## [What is expected]
From the entries below, report how many lines contain the string "stato". Only the number is wanted.
####################
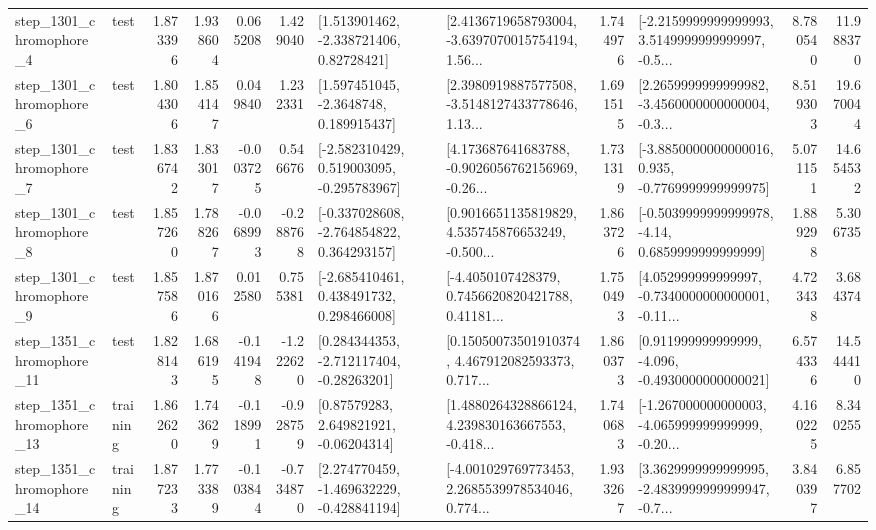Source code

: \begin{tabular}{llrrrrllrlrr}
  step\_1301\_chromophore\_4 &      test &      1.873396 &    1.938604 &      0.065208 &  1.429040 &     [1.513901462, -2.338721406, 0.82728421] &  [2.4136719658793004, -3.6397070015754194, 1.56... &       1.744976 &  [-2.2159999999999993, 3.5149999999999997, -0.5... &            8.780540 &         11.988370 \\
  step\_1301\_chromophore\_6 &      test &      1.804306 &    1.854147 &      0.049840 &  1.232331 &      [1.597451045, -2.3648748, 0.189915437] &  [2.3980919887577508, -3.5148127433778646, 1.13... &       1.691515 &  [2.2659999999999982, -3.4560000000000004, -0.3... &            8.519303 &         19.670044 \\
  step\_1301\_chromophore\_7 &      test &      1.836742 &    1.833017 &     -0.003725 &  0.546676 &   [-2.582310429, 0.519003095, -0.295783967] &  [4.173687641683788, -0.9026056762156969, -0.26... &       1.731319 &  [-3.8850000000000016, 0.935, -0.7769999999999975] &            5.071151 &         14.654532 \\
  step\_1301\_chromophore\_8 &      test &      1.857260 &    1.788267 &     -0.068993 & -0.288768 &   [-0.337028608, -2.764854822, 0.364293157] &  [0.9016651135819829, 4.535745876653249, -0.500... &       1.863726 &   [-0.5039999999999978, -4.14, 0.6859999999999999] &            1.889298 &          5.306735 \\
  step\_1301\_chromophore\_9 &      test &      1.857586 &    1.870166 &      0.012580 &  0.755381 &    [-2.685410461, 0.438491732, 0.298466008] &  [-4.4050107428379, 0.7456620820421788, 0.41181... &       1.750493 &  [4.052999999999997, -0.7340000000000001, -0.11... &            4.723438 &          3.684374 \\
 step\_1351\_chromophore\_11 &      test &      1.828143 &    1.686195 &     -0.141948 & -1.222620 &    [0.284344353, -2.712117404, -0.28263201] &  [0.15050073501910374, 4.467912082593373, 0.717... &       1.860373 &   [0.911999999999999, -4.096, -0.4930000000000021] &            6.574336 &         14.544410 \\
 step\_1351\_chromophore\_13 &  training &      1.862620 &    1.743629 &     -0.118991 & -0.928759 &      [0.87579283, 2.649821921, -0.06204314] &  [1.4880264328866124, 4.239830163667553, -0.418... &       1.740683 &  [-1.267000000000003, -4.065999999999999, -0.20... &            4.160225 &          8.340255 \\
 step\_1351\_chromophore\_14 &  training &      1.877233 &    1.773389 &     -0.103844 & -0.734870 &   [2.274770459, -1.469632229, -0.428841194] &  [-4.001029769773453, 2.2685539978534046, 0.774... &       1.933267 &  [3.3629999999999995, -2.4839999999999947, -0.7... &            3.840397 &          6.857702 \\

\end{tabular}
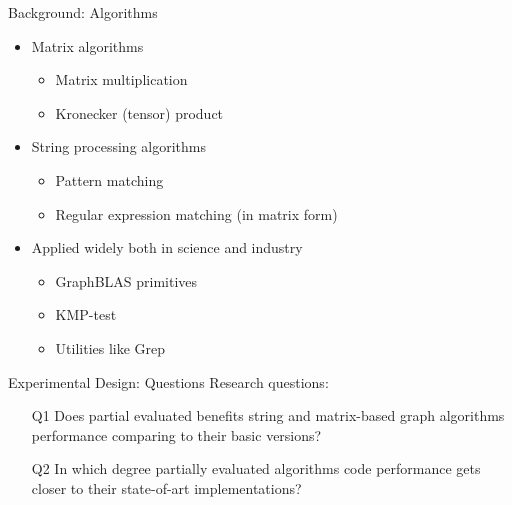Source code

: \documentclass{beamer}
\begin{document}
\begin{frame}{Background: Algorithms}

	\begin{itemize}
		\item Matrix algorithms
		\begin{itemize}
			\item Matrix multiplication
			\item Kronecker (tensor) product
		\end{itemize}\vfill
		\item String processing algorithms
		\begin{itemize}
			\item Pattern matching
			\item Regular expression matching (in matrix form)
		\end{itemize}\vfill
		\item Applied widely both in science and industry
		\begin{itemize}
			\item GraphBLAS primitives
			\item KMP-test
			\item Utilities like Grep
		\end{itemize}
	\end{itemize}
\end{frame}



\begin{frame}{Experimental Design: Questions}
	Research questions: \vfill
	\begin{itemize}
	\item[Q1] Does partial evaluated benefits string and matrix-based
	graph algorithms performance comparing to their basic versions?\vfill
	\item[Q2] In which degree partially evaluated algorithms code performance gets closer to their state-of-art implementations?
	\end{itemize}
\end{frame}
\end{document}

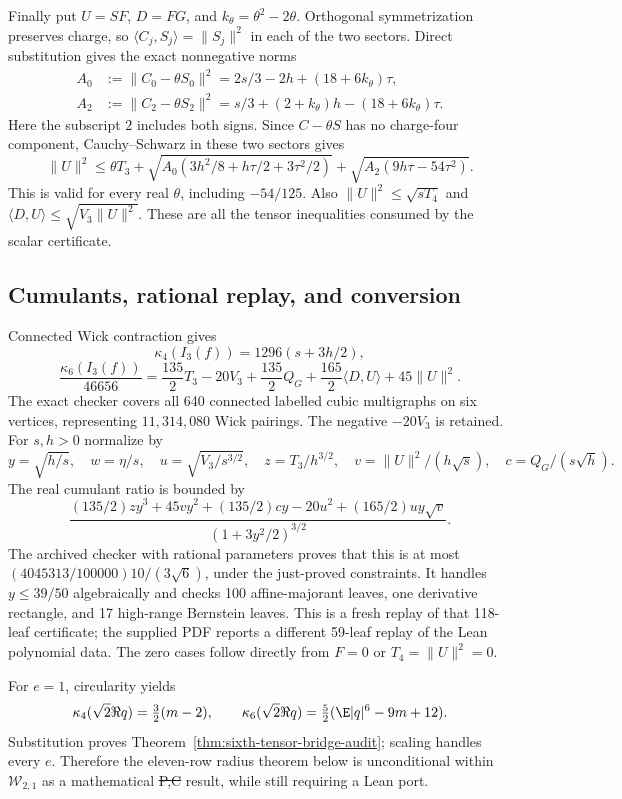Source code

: Finally put $U=SF$, $D=FG$, and $k_\theta=\theta^2-2\theta$.
Orthogonal symmetrization preserves charge, so
$\langle C_j,S_j\rangle=\|S_j\|^2$ in each of the two sectors.
Direct substitution gives the exact nonnegative norms
\[
\begin{split}
 A_0&:=\|C_0-\theta S_0\|^2
      =2s/3-2h+(18+6k_\theta)\tau,\\
 A_2&:=\|C_2-\theta S_2\|^2
      =s/3+(2+k_\theta)h-(18+6k_\theta)\tau.
\end{split}
\]
Here the subscript $2$ includes both signs. Since $C-\theta S$ has
no charge-four component, Cauchy--Schwarz in these two sectors gives
\[
 \|U\|^2\le\theta T_3+
 \sqrt{A_0(3h^2/8+h\tau/2+3\tau^2/2)}+
 \sqrt{A_2(9h\tau-54\tau^2)}.
\]
This is valid for every real $\theta$, including $-54/125$.
Also $\|U\|^2\le\sqrt{sT_4}$ and
$\langle D,U\rangle\le\sqrt{V_3\|U\|^2}$.
These are all the tensor inequalities consumed by the scalar certificate.

\subsection{Cumulants, rational replay, and conversion}
Connected Wick contraction gives
\[
 \kappa_4(I_3(f))=1296(s+3h/2),
\]
\[
 \frac{\kappa_6(I_3(f))}{46656}
 =\frac{135}{2}T_3-20V_3+\frac{135}{2}Q_G
       +\frac{165}{2}\langle D,U\rangle+45\|U\|^2.
\]
The exact checker covers all 640 connected labelled cubic multigraphs
on six vertices, representing $11{,}314{,}080$ Wick pairings. The
negative $-20V_3$ is retained. For $s,h>0$ normalize by
\[
 y=\sqrt{h/s},\quad w=\eta/s,\quad
 u=\sqrt{V_3/s^{3/2}},\quad z=T_3/h^{3/2},\quad
 v=\|U\|^2/(h\sqrt s),\quad c=Q_G/(s\sqrt h).
\]
The real cumulant ratio is bounded by
\[
 \frac{(135/2)zy^3+45vy^2+(135/2)cy-20u^2
                 +(165/2)uy\sqrt v}{(1+3y^2/2)^{3/2}}.
\]
The archived checker with rational parameters
 proves that this is at most
$(4045313/100000)10/(3\sqrt6)$, under the just-proved constraints.
It handles $y\le39/50$ algebraically and checks 100 affine-majorant
leaves, one derivative rectangle, and 17 high-range Bernstein leaves.
This is a fresh replay of that 118-leaf certificate; the supplied PDF
reports a different 59-leaf replay of the Lean polynomial data.
The zero cases follow directly from $F=0$ or $T_4=\|U\|^2=0$.

For $e=1$, circularity yields
\[
 \kappa_4(\sqrt2\Re q)=\tfrac32(m-2),\qquad
 \kappa_6(\sqrt2\Re q)=\tfrac52(\E|q|^6-9m+12).
\]
Substitution proves Theorem~\ref{thm:sixth-tensor-bridge-audit}; scaling
handles every $e$. Therefore the eleven-row radius theorem below is
unconditional within $\mathcal W_{2,1}$ as a mathematical \st{P,C}
result, while still requiring a Lean port.

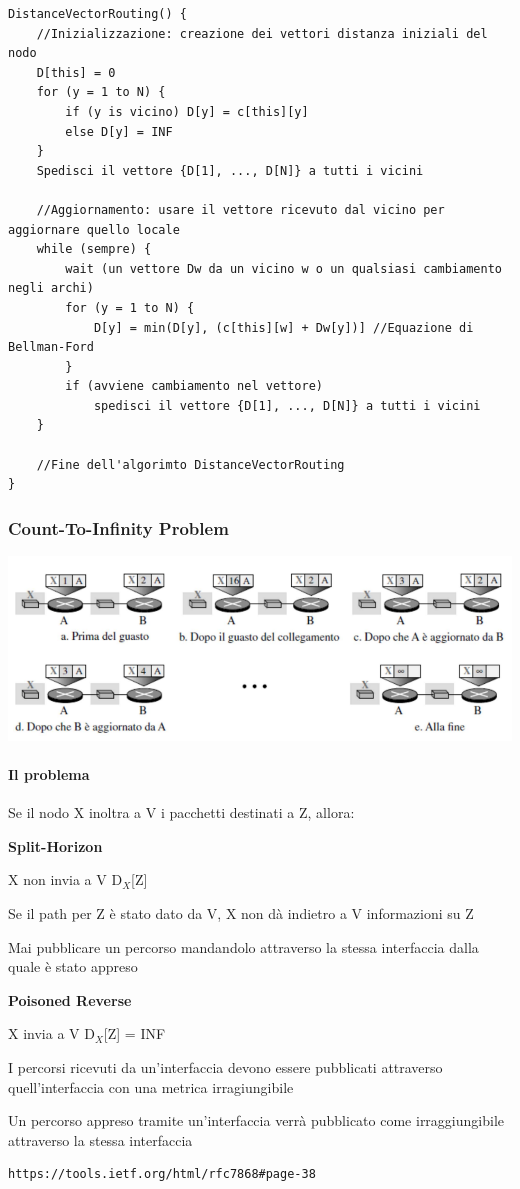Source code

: \documentclass[10pt]{article}
\begin{document}
\begin{lstlisting}
DistanceVectorRouting() {
	//Inizializzazione: creazione dei vettori distanza iniziali del nodo
	D[this] = 0
	for (y = 1 to N) {
		if (y is vicino) D[y] = c[this][y]
		else D[y] = INF
	}
	Spedisci il vettore {D[1], ..., D[N]} a tutti i vicini
	
	//Aggiornamento: usare il vettore ricevuto dal vicino per aggiornare quello locale
	while (sempre) {
		wait (un vettore Dw da un vicino w o un qualsiasi cambiamento negli archi)
		for (y = 1 to N) {
			D[y] = min(D[y], (c[this][w] + Dw[y])] //Equazione di Bellman-Ford
		}
		if (avviene cambiamento nel vettore)
			spedisci il vettore {D[1], ..., D[N]} a tutti i vicini
	}
	
	//Fine dell'algorimto DistanceVectorRouting
}
\end{lstlisting}
\pagebreak
\subsubsection{Count-To-Infinity Problem}
\begin{center}
\includegraphics[scale=0.7]{counttoinfinity.png}
\end{center}
\paragraph{Il problema} Se il nodo X inoltra a V i pacchetti destinati a Z, allora:
\begin{list}{}{}
\item \textbf{Split-Horizon}
\begin{list}{}{}
\item X non invia a V D$_X$[Z]
\item Se il path per Z è stato dato da V, X non dà indietro a V informazioni su Z
\item Mai pubblicare un percorso mandandolo attraverso la stessa interfaccia dalla quale è stato appreso
\end{list}
\item \textbf{Poisoned Reverse}
\begin{list}{}{}
\item X invia a V D$_X$[Z] = INF
\item I percorsi ricevuti da un'interfaccia devono essere pubblicati attraverso quell'interfaccia con una metrica irragiungibile
\item Un percorso appreso tramite un'interfaccia verrà pubblicato come irraggiungibile attraverso la stessa interfaccia
\item \begin{verbatim}
https://tools.ietf.org/html/rfc7868#page-38
\end{verbatim}
\end{list}
\end{list}
\end{document}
####################
## [Expected answer]
2